Il y a une raison à cette amélioration en matière de communication des porte-paroles israéliens. Selon leurs dires, le manuel qu’ils utilisent est une étude professionnelle, bien documentée et confidentielle sur la façon d’influencer les médias et l’opinion publique en Amérique et en Europe. Rédigée par le sondeur républicain expert et stratège politique, Dr Frank Luntz, l’étude a été commandée il y a cinq ans par un groupe appelé The Israel Project, qui a des bureaux aux États-Unis et en Israël, et à l’usage de ceux « qui sont sur les lignes de front de la guerre médiatique pour Israël ».
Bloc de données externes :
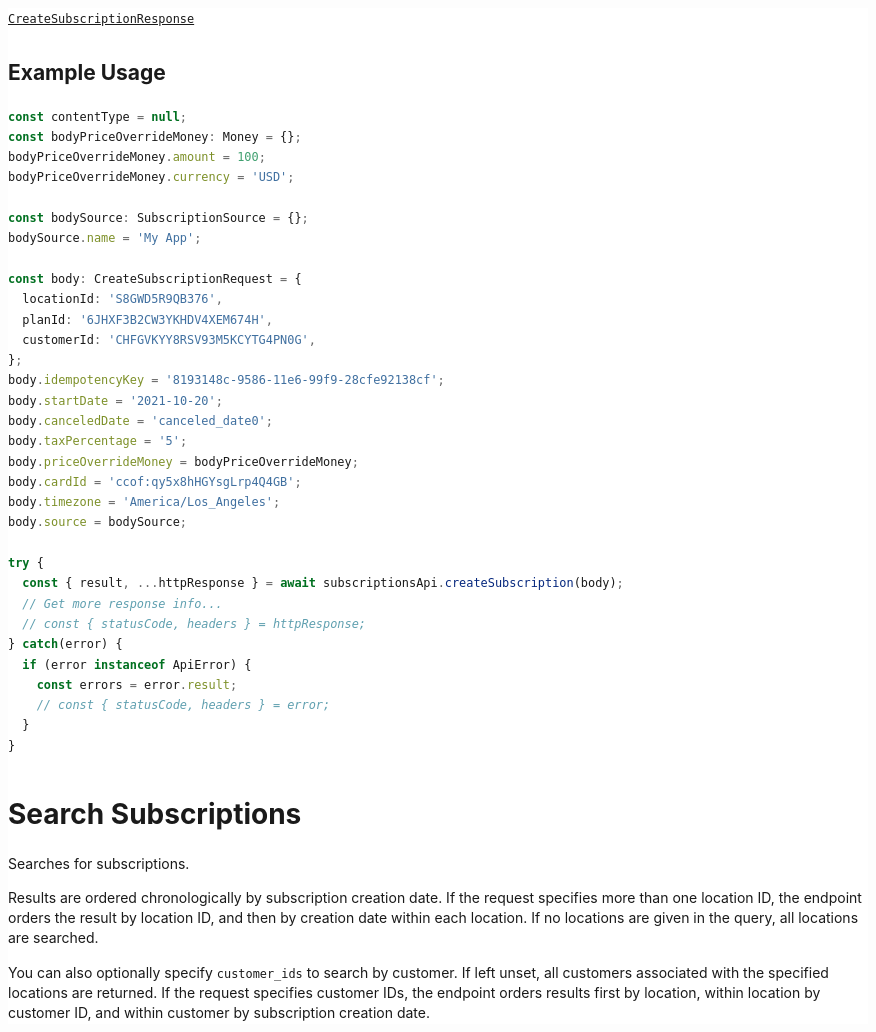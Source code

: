 [`CreateSubscriptionResponse`](../../doc/models/create-subscription-response.md)

## Example Usage

```ts
const contentType = null;
const bodyPriceOverrideMoney: Money = {};
bodyPriceOverrideMoney.amount = 100;
bodyPriceOverrideMoney.currency = 'USD';

const bodySource: SubscriptionSource = {};
bodySource.name = 'My App';

const body: CreateSubscriptionRequest = {
  locationId: 'S8GWD5R9QB376',
  planId: '6JHXF3B2CW3YKHDV4XEM674H',
  customerId: 'CHFGVKYY8RSV93M5KCYTG4PN0G',
};
body.idempotencyKey = '8193148c-9586-11e6-99f9-28cfe92138cf';
body.startDate = '2021-10-20';
body.canceledDate = 'canceled_date0';
body.taxPercentage = '5';
body.priceOverrideMoney = bodyPriceOverrideMoney;
body.cardId = 'ccof:qy5x8hHGYsgLrp4Q4GB';
body.timezone = 'America/Los_Angeles';
body.source = bodySource;

try {
  const { result, ...httpResponse } = await subscriptionsApi.createSubscription(body);
  // Get more response info...
  // const { statusCode, headers } = httpResponse;
} catch(error) {
  if (error instanceof ApiError) {
    const errors = error.result;
    // const { statusCode, headers } = error;
  }
}
```


# Search Subscriptions

Searches for subscriptions.

Results are ordered chronologically by subscription creation date. If
the request specifies more than one location ID,
the endpoint orders the result
by location ID, and then by creation date within each location. If no locations are given
in the query, all locations are searched.

You can also optionally specify `customer_ids` to search by customer.
If left unset, all customers
associated with the specified locations are returned.
If the request specifies customer IDs, the endpoint orders results
first by location, within location by customer ID, and within
customer by subscription creation date.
Chacune des 112 pages du livret est marquée « Ne pas distribuer, ne pas publier » et il est facile de comprendre pourquoi. Le rapport Luntz, officiellement intitulé « The Israel project’s 2009 Global Language Dictionary », a été divulgué presque immédiatement sur Newsweek Online, mais il a rarement été apprécié à sa juste valeur. Ce rapport devrait être une lecture obligatoire pour tous ceux, en particulier les journalistes, qui s’intéressent à la politique israélienne en raison des consignes « à faire et à éviter » qu’il contient et qui sont destinées aux porte-paroles israéliens.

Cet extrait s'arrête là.